Luca Pacioli eyed the documents which I had arranged into neat piles. He plodded across to the account ledgers and then to a bundle of invoices. He battered his wings and approached me, pecking and picking as if he’d spied some crumbs. He aimed his tail at me, lowered himself onto the ledger I was reading and curled his neck so that his head lay on his wing.

I tried to work around him for a time but the column of numbers ran directly under his wing. I lifted it and found the entries I’d been reading before Mr Holt interrupted me. Something wasn’t making sense. I needed to see the rest of the column but it was under the duck’s tail. I took his tail between my fingertips and raised it.

Then Luca Pacioli relieved himself.

Mr Holt tries to clean up the mess

“There’s something wrong with this document.”

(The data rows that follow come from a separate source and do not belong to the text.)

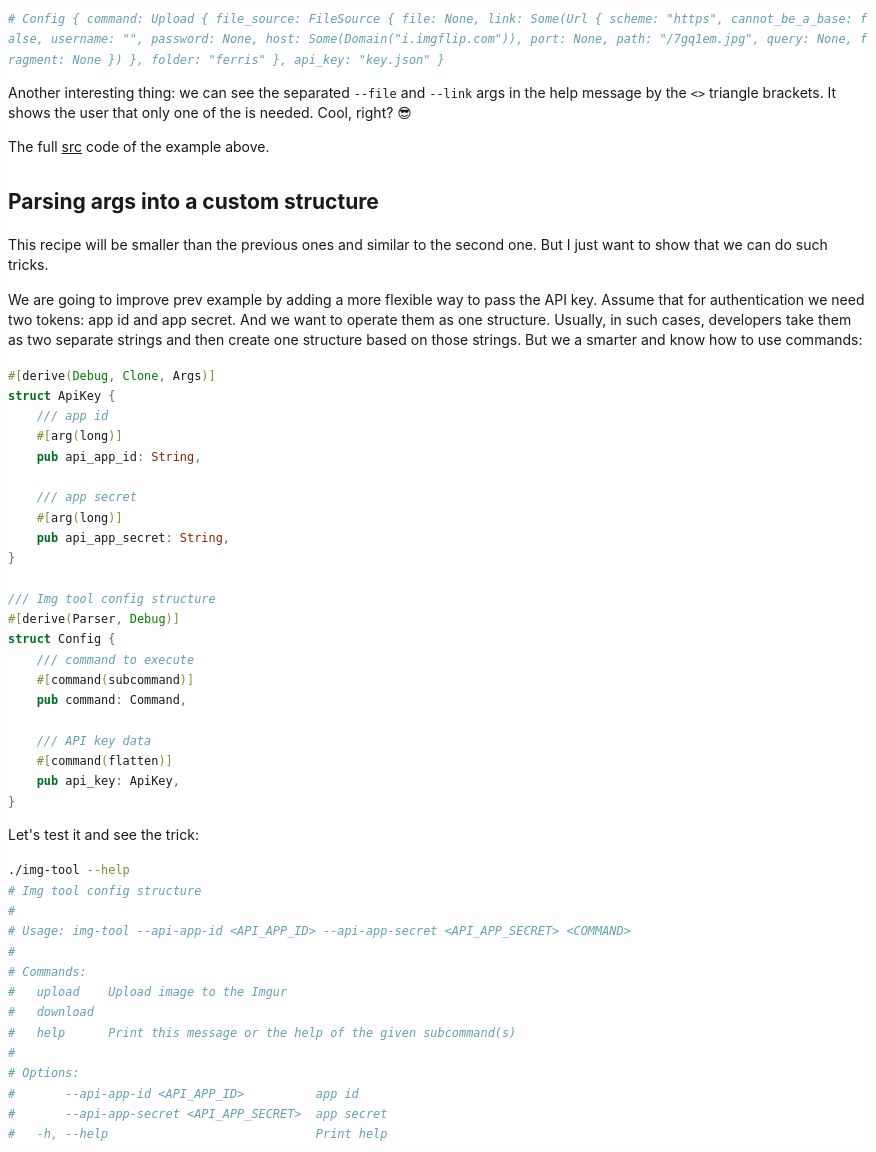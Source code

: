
 ```bash
# Config { command: Upload { file_source: FileSource { file: None, link: Some(Url { scheme: "https", cannot_be_a_base: false, username: "", password: None, host: Some(Domain("i.imgflip.com")), port: None, path: "/7gq1em.jpg", query: None, fragment: None }) }, folder: "ferris" }, api_key: "key.json" }
```

Another interesting thing: we can see the separated `--file` and `--link` args in the help message by the `<>` triangle brackets. It shows the user that only one of the is needed. Cool, right? :sunglasses:

The full [src](https://github.com/TheBestTvarynka/trash-code/commit/aba3c688fa83a397d14a9339f564efe4625516e1) code of the example above.

## Parsing args into a custom structure

This recipe will be smaller than the previous ones and similar to the second one. But I just want to show that we can do such tricks.

We are going to improve prev example by adding a more flexible way to pass the API key. Assume that for authentication we need two tokens: app id and app secret. And we want to operate them as one structure. Usually, in such cases, developers take them as two separate strings and then create one structure based on those strings. But we a smarter and know how to use commands:

```rust
#[derive(Debug, Clone, Args)]
struct ApiKey {
    /// app id
    #[arg(long)]
    pub api_app_id: String,

    /// app secret
    #[arg(long)]
    pub api_app_secret: String,
}

/// Img tool config structure
#[derive(Parser, Debug)]
struct Config {
    /// command to execute
    #[command(subcommand)]
    pub command: Command,

    /// API key data
    #[command(flatten)]
    pub api_key: ApiKey,
}
```

Let's test it and see the trick:

```bash
./img-tool --help
# Img tool config structure
# 
# Usage: img-tool --api-app-id <API_APP_ID> --api-app-secret <API_APP_SECRET> <COMMAND>
# 
# Commands:
#   upload    Upload image to the Imgur
#   download  
#   help      Print this message or the help of the given subcommand(s)
# 
# Options:
#       --api-app-id <API_APP_ID>          app id
#       --api-app-secret <API_APP_SECRET>  app secret
#   -h, --help                             Print help
```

The young woman, whose hair was died ink-red, gazed up at me as if the words were still winding their way from her ears to her brain.

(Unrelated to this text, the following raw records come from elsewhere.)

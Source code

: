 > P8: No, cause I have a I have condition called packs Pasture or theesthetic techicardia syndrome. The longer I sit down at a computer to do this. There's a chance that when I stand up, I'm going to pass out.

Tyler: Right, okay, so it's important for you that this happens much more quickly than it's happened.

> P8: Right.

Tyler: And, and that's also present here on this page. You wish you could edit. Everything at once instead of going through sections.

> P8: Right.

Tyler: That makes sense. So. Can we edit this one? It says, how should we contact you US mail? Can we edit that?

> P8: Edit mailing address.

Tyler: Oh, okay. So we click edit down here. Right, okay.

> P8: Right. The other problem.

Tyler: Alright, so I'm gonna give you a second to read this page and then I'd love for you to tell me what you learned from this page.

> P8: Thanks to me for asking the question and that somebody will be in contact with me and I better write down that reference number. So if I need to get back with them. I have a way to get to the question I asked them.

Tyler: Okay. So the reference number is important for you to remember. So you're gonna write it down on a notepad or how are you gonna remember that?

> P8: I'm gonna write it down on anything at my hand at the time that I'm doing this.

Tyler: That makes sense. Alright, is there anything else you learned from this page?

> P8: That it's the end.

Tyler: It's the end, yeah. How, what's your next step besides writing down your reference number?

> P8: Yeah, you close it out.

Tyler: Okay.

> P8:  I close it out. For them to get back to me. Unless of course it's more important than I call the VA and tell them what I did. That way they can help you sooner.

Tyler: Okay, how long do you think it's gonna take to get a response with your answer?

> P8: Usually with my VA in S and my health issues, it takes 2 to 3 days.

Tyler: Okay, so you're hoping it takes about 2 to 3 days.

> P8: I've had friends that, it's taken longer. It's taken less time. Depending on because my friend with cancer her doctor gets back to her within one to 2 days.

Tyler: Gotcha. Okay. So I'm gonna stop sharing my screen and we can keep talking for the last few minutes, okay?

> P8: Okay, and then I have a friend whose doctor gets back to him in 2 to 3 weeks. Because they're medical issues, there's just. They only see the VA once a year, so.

“Wrong with it?” she said. “What?”

I held it up for her, keeping it horizontal to ensure it didn’t drip, although it was sagging precariously where Luca had made his entry.

“Did you spill something on it?” I held it closer.

“Oh. Did the duck…?” I said that it had.

The “& Co” division of “Holt & Co” consisted of the woman I was speaking to now, Becky, and Mrs Elias, who sat at a small desk outside Mr Holt’s office, like a guard dog. Her eyes slid towards us and I saw an almost imperceptible shake of her coiffed head.

“Mr Holt will need to look into that,” Becky said.

“May I speak to him, please?”

“He doesn’t like being interrupted when his door’s closed.”

The offices of Holt & Co comprised a simple rectangle which occupied a space no larger than the fish & chip shop which was on the ground floor directly below. The close walls were papered pyjama paisley, like you’d find at your grandparents’ or a funeral parlour or a funeral parlour run by your grandparents. Mr Holt’s office was directly above the entrance to the fish & chip shop.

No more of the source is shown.